My father, God rest his soul, was a drunk for as long as I can remember. He and my mother separated when I was still a toddler. I visited him often and on occasion he gave me money as a young teenager. At the age of 17, I went to live with him, where I was allowed to do whatever I wanted and he didn’t know anything about parenting. My mother, was a preschool teacher. She was a single mother for years but I had a couple of step-fathers too. She worked two jobs for a long time. I was much younger than my siblings so I spent a lot of time alone. When I was 12, she decided to return to her religion and I had to too. It was a very strict religion, no more holiday celebrations, or friends who weren’t in the same religion. For a while I was happy, until the later years of high school when the rebel came out and I wanted no parts. I resented her for taking away the holidays and my childhood friends. Everything was about the religion with her and college was even discouraged for fear of bad influence and no real need to plan for a future in this current life because there wouldn’t be one.
I’m sure my parents did their best, my childhood wasn’t bad. I’m grateful to have made it to this age, because I did some really reckless things in my youth and I am not blaming anyone but I really wish my parents had taught me…
The importance of maintaining good credit- Credit saves you money. The better your credit the less you have to spend up front and in the end. In the past, I’ve had two repossessions and plenty of small bills that made it to my credit.

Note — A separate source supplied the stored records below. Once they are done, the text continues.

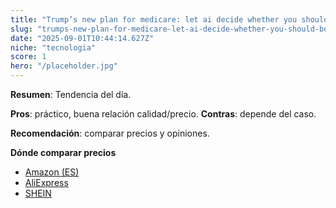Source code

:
 ```yaml
---
title: "Trump’s new plan for medicare: let ai decide whether you should be covered or not -- “this is exactly the same tactic that private insurers like unitedhealth use to delay and deny treatment”"
slug: "trumps-new-plan-for-medicare-let-ai-decide-whether-you-should-be-covered-or-not-"
date: "2025-09-01T10:44:14.627Z"
niche: "tecnologia"
score: 1
hero: "/placeholder.jpg"
---
```


**Resumen**: Tendencia del día.

**Pros**: práctico, buena relación calidad/precio. **Contras**: depende del caso.

**Recomendación**: comparar precios y opiniones.

**Dónde comparar precios**
- [Amazon (ES)](https://www.amazon.es/s?k=Trump%E2%80%99s+new+plan+for+medicare%3A+let+ai+decide+whether+you+should+be+covered+or+not+--+%E2%80%9Cthis+is+exactly+the+same+tactic+that+private+insurers+like+unitedhealth+use+to+delay+and+deny+treatment%E2%80%9D&tag=teknovashop25-21)
- [AliExpress](https://www.aliexpress.com/wholesale?SearchText=Trump%E2%80%99s+new+plan+for+medicare%3A+let+ai+decide+whether+you+should+be+covered+or+not+--+%E2%80%9Cthis+is+exactly+the+same+tactic+that+private+insurers+like+unitedhealth+use+to+delay+and+deny+treatment%E2%80%9D)
- [SHEIN](https://www.shein.com/pdsearch?q=Trump%E2%80%99s+new+plan+for+medicare%3A+let+ai+decide+whether+you+should+be+covered+or+not+--+%E2%80%9Cthis+is+exactly+the+same+tactic+that+private+insurers+like+unitedhealth+use+to+delay+and+deny+treatment%E2%80%9D)
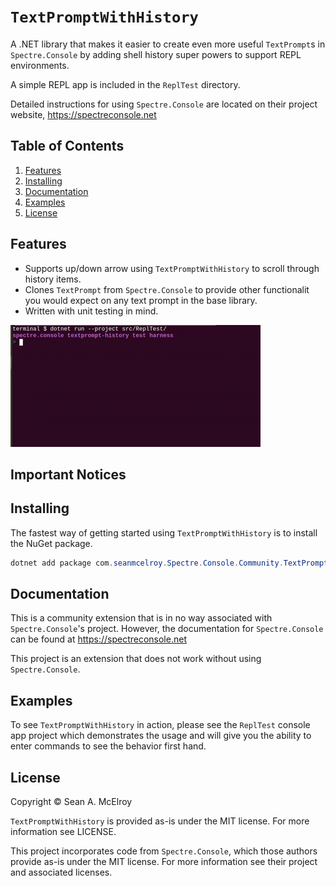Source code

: # `TextPromptWithHistory`

A .NET library that makes it easier to create even more useful `TextPrompt`s in `Spectre.Console` by adding shell history super powers to support REPL environments.

A simple REPL app is included in the `ReplTest` directory.

Detailed instructions for using `Spectre.Console` are located on their project website, https://spectreconsole.net

## Table of Contents

1. [Features](#features)
1. [Installing](#installing)
1. [Documentation](#documentation)
1. [Examples](#examples)
1. [License](#license)

## Features

* Supports up/down arrow using `TextPromptWithHistory` to scroll through history items.
* Clones `TextPrompt` from `Spectre.Console` to provide other functionalit you would expect
  on any text prompt in the base library.
* Written with unit testing in mind.

![Example](docs/input/assets/images/example.gif)

## Important Notices

## Installing

The fastest way of getting started using `TextPromptWithHistory` is to install the NuGet package.

```csharp
dotnet add package com.seanmcelroy.Spectre.Console.Community.TextPromptWithHistory
```

## Documentation

This is a community extension that is in no way associated with `Spectre.Console`'s project.  However, the documentation for `Spectre.Console` can be found at https://spectreconsole.net

This project is an extension that does not work without using `Spectre.Console`.

## Examples

To see `TextPromptWithHistory` in action, please see the `ReplTest` console app project which
demonstrates the usage and will give you the ability to enter commands to see the behavior first
hand.

## License

Copyright © Sean A. McElroy

`TextPromptWithHistory` is provided as-is under the MIT license. For more information see LICENSE.

This project incorporates code from `Spectre.Console`, which those authors provide as-is under the MIT license. For more information see their project and associated licenses.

Thankfully, they happened early on. I’ve spent the last two years rebuilding my credit and my credit is pretty good now.
If you get a good job, stick with it and build a retirement fund. If you get the job while young, stay and retire from it. You’ll be able to do the job you want without worrying about the pay because you will have money coming in from the job you worked for years. And you will be one of the youngest people you know, not working so hard at 40.- I’ve been working since I was a teenager. [My mom did insist on my independence, for that I owe her a great deal of credit.] I’ve had some good jobs too but I never stayed long, always looking for something else. Til’ this day, I still have difficulty remaining at any job for more than 4 years. My mom worked as a teacher until she retired, why didn’t she teach me to do the same? I even worked for the state of PA as a case worker for four years. The retirement plan was great and I could have retired from there in my early 40’s with a good pension, but no-one told me that. Instead I left the job to go to college full time, which brings me to my next thought….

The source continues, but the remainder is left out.